Efficient operation of industrial machinery and equipment in modern materials processing and discrete manufacturing plants often depends on the accurate flow sensing and measurement of gases, liquids and slurries. The designers of controls and instrumentation systems for this industrial setting always balance cost with performance in their decision-making. That's clearly the case when the control system requires accurate and precise flow or level sensing.
Fluid Components Intl. (FCI) thinks it can help those industrial OEMs improve flow and level-sensing performance, while ensuring reliability and meeting product cost reduction goals. To meet those and other goals, the company recently introduced the 180 Series OEM flow sensors.
Designed for use in machinery with flow or level sensing requirements, the new-generation 180 Series provides switching, alarming and rate metering, and the totalizing of air, gases or liquids. "These sensors are ideal for fuel and air-feed lines, additive dispensing control, oil and lubricant circulation, pump protection circuits, cooling system controls, over/under flow limit switches and more," says Sam Kresch, OEM product line manager. The company believes the series will have wide acceptance in boiler systems, burners and industrial furnaces, chillers, air and gas compressors, blowers and dryers, and even co-gen power generators.
Constructed for use with line sizes from ¼-6 in., the sensors are well-suited for new product designs, as optional upgrades, or as replacements to existing sensors. "The sensors feature FCI's precision thermal dispersion sensing technology, which has proven itself in hundreds-of-thousands of process and industrial applications worldwide," states Kresch. "They combine wide flow and turndown ranges with high accuracy and repeatability to achieve dependable operation."
Unlike mechanical rotary, float, or orifice-plate sensors that can breakdown or clog, the 180 Series minimally invasive design features no moving parts for virtually maintenance-free reliability. FCI's thermal flow sensing element contains two thermowell-protected platinum resistance temperature detectors. One RTD is heated and the other RTD senses the gas or fluid temperature. The temperature difference between the two RTDs relates to the fluid flow rate. The technology provides a true mass flow analog output (without pressure or temperature transducers), as well as temperature, totalizing and alarm outputs. "The result is high accuracy from sensors that create virtually no pressure drop, and have no orifices to clog and no moving parts," says Eric Wible, director of engineering. "With a mean time between failure rating calculated to exceed 60,000 hours of service, the 180 Series delivers reliability and long-life that will minimize maintenance costs. Its miniature sensor design ensures fast response and high-levels of repeatability under all process conditions."
Because there is minimal pressure drop, machine builders and their customers might find opportunities to save costs and increase equipment efficiency by not having to boost line pressure to achieve needed flow rates.
The series offers more than 30 standard designs and FCI will customize the design to meet requirements for any process media, line size, installation environment, temperature, pressure, calibration or output signal.
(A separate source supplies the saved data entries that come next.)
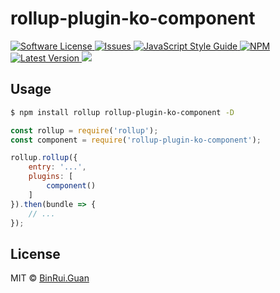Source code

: rollup-plugin-ko-component
=====

<p>
    <a href="LICENSE">
        <img src="https://img.shields.io/badge/license-MIT-brightgreen.svg" alt="Software License" />
    </a>
    <a href="https://github.com/baza-fe/rollup-plugin-ko-component/issues">
        <img src="https://img.shields.io/github/issues/baza-fe/rollup-plugin-ko-component.svg" alt="Issues" />
    </a>
    <a href="http://standardjs.com/">
        <img src="https://img.shields.io/badge/code%20style-standard-brightgreen.svg" alt="JavaScript Style Guide" />
    </a>
    <a href="https://npmjs.org/package/rollup-plugin-ko-component">
        <img src="https://img.shields.io/npm/v/rollup-plugin-ko-component.svg?style=flat-squar" alt="NPM" />
    </a>
    <a href="https://github.com/baza-fe/rollup-plugin-ko-component/releases">
        <img src="https://img.shields.io/github/release/baza-fe/rollup-plugin-ko-component.svg" alt="Latest Version" />
    </a>
    <a href="https://travis-ci.org/baza-fe/rollup-plugin-ko-component">
        <img src="https://travis-ci.org/baza-fe/rollup-plugin-ko-component.svg?branch=master" />
    </a>
</p>


## Usage

```bash
$ npm install rollup rollup-plugin-ko-component -D
```

```js
const rollup = require('rollup');
const component = require('rollup-plugin-ko-component');

rollup.rollup({
    entry: '...',
    plugins: [
        component()
    ]
}).then(bundle => {
    // ...
});
```

## License

MIT &copy; [BinRui.Guan](mailto:differui@gmail.com)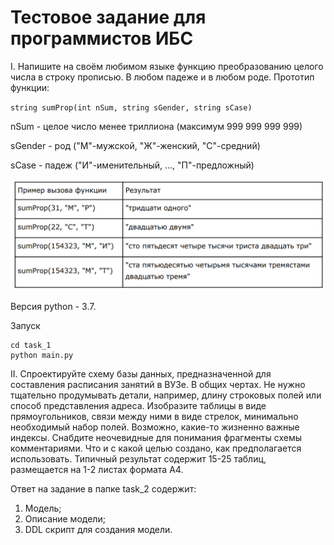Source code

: # Тестовое задание для программистов ИБС
I.	Напишите на своём любимом языке функцию преобразованию целого числа в строку прописью.
В любом падеже и в любом роде. Прототип функции:

`string sumProp(int nSum, string sGender, string sCase)`


nSum - целое число менее триллиона (максимум 999 999 999 999)

sGender - род ("М"-мужской, "Ж"-женский, "С"-средний)

sCase - падеж ("И"-именительный, …, "П"-предложный)

![img.png](img.png)

Версия python - 3.7.

Запуск
```
cd task_1
python main.py
```

II. Спроектируйте схему базы данных, предназначенной для составления расписания занятий в ВУЗе. В общих чертах. Не нужно тщательно продумывать детали, например, длину строковых полей или способ представления адреса.
Изобразите таблицы в виде прямоугольников, связи между ними в виде стрелок, минимально необходимый набор полей. Возможно, какие-то жизненно важные индексы.
Снабдите неочевидные для понимания фрагменты схемы комментариями. Что и с какой целью создано, как предполагается использовать.
Типичный результат содержит 15-25 таблиц, размещается на 1-2 листах формата А4.

Ответ на задание в папке task_2 содержит:
1) Модель;
2) Описание модели;
3) DDL скрипт для создания модели.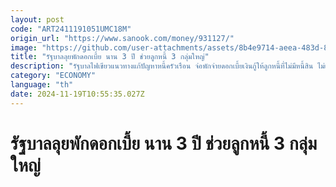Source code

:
 ```yaml
---
layout: post
code: "ART2411191051UMC18M"
origin_url: "https://www.sanook.com/money/931127/"
image: "https://github.com/user-attachments/assets/8b4e9714-aeea-483d-81ec-ede5d9a2ca72"
title: "รัฐบาลลุยพักดอกเบี้ย นาน 3 ปี ช่วยลูกหนี้ 3 กลุ่มใหญ่"
description: "รัฐบาลไฟเขียวแนวทางแก้ปัญหาหนี้ครัวเรือน จ่อพักจ่ายดอกเบี้ยเงินกู้ให้ลูกหนี้ที่ไม่มีหนี้สิน ไม่เกิน 1 ปี เป็นเวลา 3 เดือน ช่วยลูกหนี้ 3 กลุ่มใหญ่"
category: "ECONOMY"
language: "th"
date: 2024-11-19T10:55:35.027Z
---
```


# รัฐบาลลุยพักดอกเบี้ย นาน 3 ปี ช่วยลูกหนี้ 3 กลุ่มใหญ่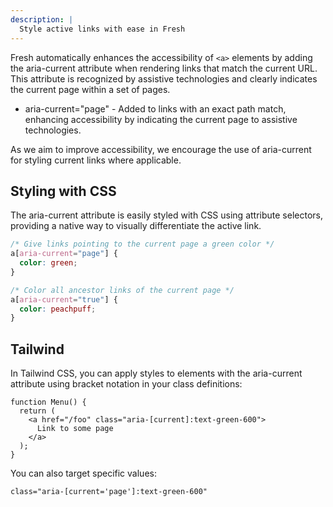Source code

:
 ```yaml
---
description: |
  Style active links with ease in Fresh
---
```


Fresh automatically enhances the accessibility of `<a>` elements by adding the
aria-current attribute when rendering links that match the current URL. This
attribute is recognized by assistive technologies and clearly indicates the
current page within a set of pages.

- aria-current="page" - Added to links with an exact path match, enhancing
  accessibility by indicating the current page to assistive technologies.

As we aim to improve accessibility, we encourage the use of aria-current for
styling current links where applicable.

## Styling with CSS

The aria-current attribute is easily styled with CSS using attribute selectors,
providing a native way to visually differentiate the active link.

```css
/* Give links pointing to the current page a green color */
a[aria-current="page"] {
  color: green;
}

/* Color all ancestor links of the current page */
a[aria-current="true"] {
  color: peachpuff;
}
```

## Tailwind

In Tailwind CSS, you can apply styles to elements with the ﻿aria-current attribute 
using bracket notation in your class definitions:

```tsx
function Menu() {
  return (
    <a href="/foo" class="aria-[current]:text-green-600">
      Link to some page
    </a>
  );
}
```

You can also target specific values:

```tsx
class="aria-[current='page']:text-green-600"
```
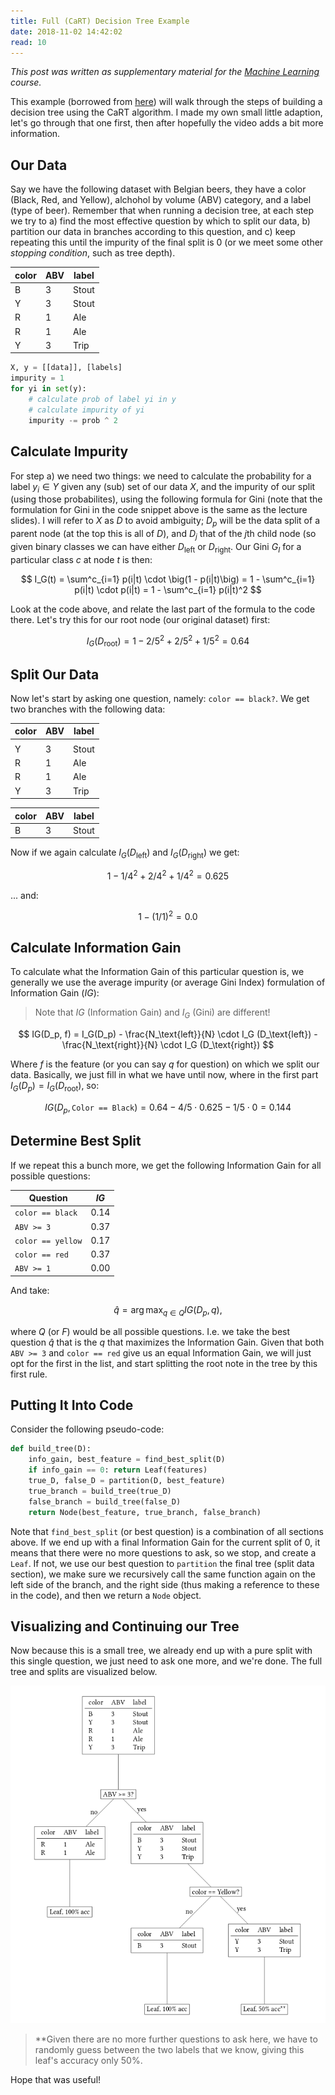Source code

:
 ```yaml
---
title: Full (CaRT) Decision Tree Example
date: 2018-11-02 14:42:02
read: 10
---
```


*This post was written as supplementary material for the
[Machine Learning](https://github.com/gchrupala/ml-tilburg) course.*

This example (borrowed from [here](https://youtu.be/LDRbO9a6XPU)) will walk through the steps of building a decision tree using the CaRT algorithm. I made my own small little adaption, let's go through that one first, then after hopefully the video adds a bit more information.

## Our Data

Say we have the following dataset with Belgian beers, they have a color (Black, Red, and Yellow), alchohol by volume (ABV) category, and a label (type of beer). Remember that when running a decision tree, at each step we try to a) find the most effective question by which to split our data, b) partition our data in branches according to this question, and c) keep repeating this until the impurity of the final split is 0 (or we meet some other *stopping condition*, such as tree depth).

| color | ABV | label |
| ----- | --- | ----- |
| B     | 3   | Stout |
| Y     | 3   | Stout |
| R     | 1   | Ale   |
| R     | 1   | Ale   |
| Y     | 3   | Trip  |

```python
X, y = [[data]], [labels]
impurity = 1
for yi in set(y):
    # calculate prob of label yi in y
    # calculate impurity of yi
    impurity -= prob ^ 2
```

## Calculate Impurity

For step a) we need two things: we need to calculate the probability for a label $y_i \in Y$ given any (sub) set of our data $X$, and the impurity of our split (using those probabilites), using the following formula for Gini (note that the formulation for Gini in the code snippet above is the same as the lecture slides). I will refer to $X$ as $D$ to avoid ambiguity; $D_p$ will be the data split of a parent node (at the top this is all of $D$), and $D_j$ that of the $j$th child node (so given binary classes we can have either $D_\text{left}$ or $D_\text{right}$. Our Gini $G_I$ for a particular class $c$ at node $t$ is then:

$$
    I_G(t) = \sum^c_{i=1} p(i|t) \cdot \big(1 - p(i|t)\big) = 1 - \sum^c_{i=1} p(i|t) \cdot p(i|t) = 1 - \sum^c_{i=1} p(i|t)^2
$$

Look at the code above, and relate the last part of the formula to the code there. Let's try this for our root node (our original dataset) first:

$$
    I_G(D_\text{root}) = 1 - 2/5^2 + 2/5^2 + 1/5^2 = 0.64
$$

## Split Our Data

Now let's start by asking one question, namely: `color == black?`. We get two branches with the following data:

| color | ABV | label |
| ----- | --- | ----- |
|       |     |       |
| Y     | 3   | Stout |
| R     | 1   | Ale   |
| R     | 1   | Ale   |
| Y     | 3   | Trip  |

| color | ABV | label |
| ----- | --- | ----- |
| B     | 3   | Stout |

Now if we again calculate $I_G(D_{\text{left}})$ and $I_G(D_{\text{right}})$ we get:

$$
    1 - 1/4^2 + 2/4^2 + 1/4^2 = 0.625
$$

... and:

$$
    1 - (1/1)^2 = 0.0
$$

## Calculate Information Gain

To calculate what the Information Gain of this particular question is, we generally we use the average impurity (or average Gini Index) formulation of Information Gain ($IG$):

> Note that $IG$ (Information Gain) and $I_G$ (Gini) are different!

$$
    IG(D_p, f) = I_G(D_p) - \frac{N_\text{left}}{N} \cdot I_G (D_\text{left}) - \frac{N_\text{right}}{N} \cdot I_G (D_\text{right})
$$

Where $f$ is the feature (or you can say $q$ for question) on which we split our data. Basically, we just fill in what we have until now, where in the first part $I_G(D_p) = I_G(D_\text{root})$, so:

$$
    IG(D_p, \texttt{Color == Black}) = 0.64 - 4/5 \cdot 0.625 - 1/5 \cdot 0 = 0.144
$$

## Determine Best Split

If we repeat this a bunch more, we get the following Information Gain for all possible questions:

|  Question                 | $IG$  |
| ------------------------- | ----- |
| `color == black`          | 0.14  |
| `ABV >= 3`                | 0.37  |
| `color == yellow`         | 0.17  |
| `color == red`            | 0.37  |
| `ABV >= 1`                | 0.00  |

And take:

$$
  \hat{q} = \arg \max_{q \in Q} IG(D_p, q),
$$

where $Q$ (or $F$) would be all possible questions. I.e. we take the best question $\hat{q}$ that is the $q$ that maximizes the Information Gain. Given that both `ABV >= 3` and `color == red` give us an equal Information Gain, we will just opt for the first in the list, and start splitting the root note in the tree by this first rule.

## Putting It Into Code

Consider the following pseudo-code:

```python
def build_tree(D):
    info_gain, best_feature = find_best_split(D)
    if info_gain == 0: return Leaf(features)
    true_D, false_D = partition(D, best_feature)
    true_branch = build_tree(true_D)
    false_branch = build_tree(false_D)
    return Node(best_feature, true_branch, false_branch)
```

Note that `find_best_split` (or best question) is a combination of all sections above. If we end up with a final Information Gain for the current split of 0, it means that there were no more questions to ask, so we stop, and create a `Leaf`. If not, we use our best question to `partition` the final tree (split data section), we make sure we recursively call the same function again on the left side of the branch, and the right side (thus making a reference to these in the code), and then we return a `Node` object.

## Visualizing and Continuing our Tree

Now because this is a small tree, we already end up with a pure split with this single question, we just need to ask one more, and we're done. The full tree and splits are visualized below.

![tree](/sources/tree.png)

> \*\*Given there are no more further questions to ask here, we have to randomly guess between the two labels that we know, giving this leaf's accuracy only 50%.

Hope that was useful!
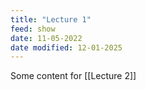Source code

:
 ```yaml
---
title: "Lecture 1"
feed: show
date: 11-05-2022
date modified: 12-01-2025
---
```

Some content for [[Lecture 2]]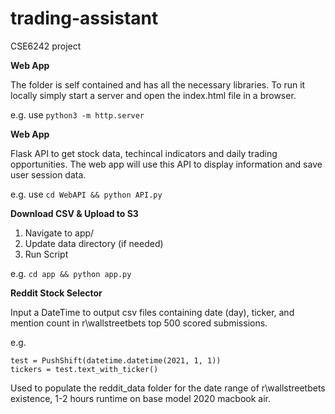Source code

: # trading-assistant
CSE6242 project

**Web App**

The folder is self contained and has all the necessary libraries. To run it locally simply start a server and open the index.html file in a browser.

e.g. use ```python3 -m http.server```


**Web App**

Flask API to get stock data, techincal indicators and daily trading opportunities. 
The web app will use this API to display information and save user session data.

e.g. use ```cd WebAPI && python API.py```


**Download CSV & Upload to S3**

1. Navigate to app/
2. Update data directory (if needed)
3. Run Script

e.g. ```cd app && python app.py```

**Reddit Stock Selector**

Input a DateTime to output csv files containing date (day), ticker, and mention count in r\wallstreetbets top 500 scored submissions.

e.g.
```
test = PushShift(datetime.datetime(2021, 1, 1))
tickers = test.text_with_ticker()
```
Used to populate the reddit_data folder for the date range of r\wallstreetbets existence, 1-2 hours runtime on base model 2020 macbook air.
A number of the sensor designs comply with industry standards, including UL, CE, FM, ATEX, CSA and more. FCI is a registered and certified ISO 9001 manufacturer.
"We maintain our own world-class, NIST-traceable, precision flow calibration facility that provides total accuracy and performance assurance for all of our products," says Wible. "This industry-unique, extensive laboratory supports design validation testing as well as calibration of production products for virtually all gas and liquid media in pipe and tube sizes from 0.25--36 in. The actual-use media calibration of our flow sensors ensures delivered products meet their accuracy and total product operation specifications."